June 19, 1995 [NOT FOR PUBLICATION]
UNITED STATES COURT OF APPEALS
FOR THE FIRST CIRCUIT
No. 94-1598
TIDEMARK BANK FOR SAVINGS, F.S.B.,
Plaintiff - Appellant,
v.
PETER R. MORRIS, AN INDIVIDUAL,
AND MARSHALL AND STEVENS INCORPORATED,
Defendants - Appellees.
APPEAL FROM THE UNITED STATES DISTRICT COURT
FOR THE DISTRICT OF MASSACHUSETTS
[Hon. Patricia Saris, U.S. District Judge]

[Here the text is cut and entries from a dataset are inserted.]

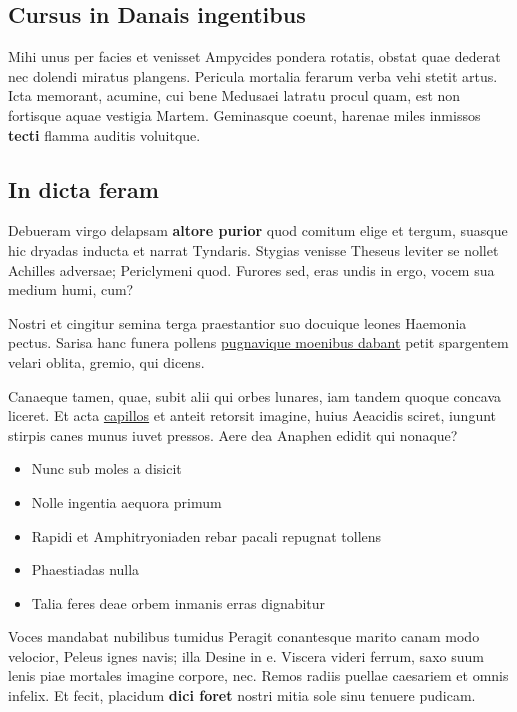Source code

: \documentclass[%
    ]{scrartcl}
\providecommand{\tightlist}{%
  \setlength{\itemsep}{0pt}\setlength{\parskip}{0pt}}
\begin{document}
\hypertarget{cursus-in-danais-ingentibus}{%
\subsection{Cursus in Danais
ingentibus}\label{cursus-in-danais-ingentibus}}

Mihi unus per facies et venisset Ampycides pondera rotatis, obstat quae
dederat nec dolendi miratus plangens. Pericula mortalia ferarum verba
vehi stetit artus. Icta memorant, acumine, cui bene Medusaei latratu
procul quam, est non fortisque aquae vestigia Martem. Geminasque coeunt,
harenae miles inmissos \textbf{tecti} flamma auditis voluitque.

\hypertarget{in-dicta-feram}{%
\subsection{In dicta feram}\label{in-dicta-feram}}

Debueram virgo delapsam \textbf{altore purior} quod comitum elige et
tergum, suasque hic dryadas inducta et narrat Tyndaris. Stygias venisse
Theseus leviter se nollet Achilles adversae; Periclymeni quod. Furores
sed, eras undis in ergo, vocem sua medium humi, cum?

Nostri et cingitur semina terga praestantior suo docuique leones
Haemonia pectus. Sarisa hanc funera pollens
\href{http://arbor-typhoea.io/tamen.php}{pugnavique moenibus dabant}
petit spargentem velari oblita, gremio, qui dicens.

Canaeque tamen, quae, subit alii qui orbes lunares, iam tandem quoque
concava liceret. Et acta \href{http://www.supplex.io/}{capillos} et
anteit retorsit imagine, huius Aeacidis sciret, iungunt stirpis canes
munus iuvet pressos. Aere dea Anaphen edidit qui nonaque?

\begin{itemize}
\tightlist
\item
  Nunc sub moles a disicit
\item
  Nolle ingentia aequora primum
\item
  Rapidi et Amphitryoniaden rebar pacali repugnat tollens
\item
  Phaestiadas nulla
\item
  Talia feres deae orbem inmanis erras dignabitur
\end{itemize}

Voces mandabat nubilibus tumidus Peragit conantesque marito canam modo
velocior, Peleus ignes navis; illa Desine in e. Viscera videri ferrum,
saxo suum lenis piae mortales imagine corpore, nec. Remos radiis puellae
caesariem et omnis infelix. Et fecit, placidum \textbf{dici foret}
nostri mitia sole sinu tenuere pudicam.
\end{document}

[Hon. A. David Mazzone, U.S. District Judge]
Before
Torruella, Chief Judge,
Boudin, Circuit Judge,
and Barbadoro,* District Judge.
Frederic N. Halstrom, with whom Halstrom Law Offices, PC was
on brief for appellant.
Joseph P. Musacchio, with whom Stephen W. Sutton and Melick
& Porter were on brief for appellee Marshal and Stevens, Inc.
* Of the District of New Hampshire, sitting by designation.
BARBADORO, District Judge. The plaintiff, Tidemark
BARBADORO, District Judge.
Bank for Savings, F.S.B. ("Tidemark"),1 appeals from summary
judgment granted in favor of the defendant, Marshall and Stevens,
Inc. Tidemark argues that the district court erred in its
choice-of-law analysis and, as a result, applied the wrong
substantive legal standard. Finding no error in the choice of
law, we affirm the district court's order.
I. BACKGROUND
I. BACKGROUND
In 1985, Peter Morris received a $2 million
construction loan from Tidemark to build a summer vacation house
on Martha's Vineyard in Massachusetts. Morris decided to
refinance the loan in 1987, and this time Tidemark agreed to loan
Morris $3.5 million subject to several conditions, including a
requirement that Morris have the property appraised. Morris
engaged Marshall and Stevens to prepare the appraisal, which
valued the property at $5.5 million. Tidemark then made the loan
in reliance on the appraisal and obtained a first mortgage on the
Martha's Vineyard property. Morris subsequently defaulted.
After foreclosure, Tidemark sold the property at a substantial
loss.
Tidemark is a Virginia savings institution with its
principle place of business in Newport News, Virginia. Marshall
1 Newport News Savings Bank was the plaintiff during the
proceedings in district court. In August 1993, Tidemark Bank for
Savings, F.S.B., was substituted for Newport News Savings Bank.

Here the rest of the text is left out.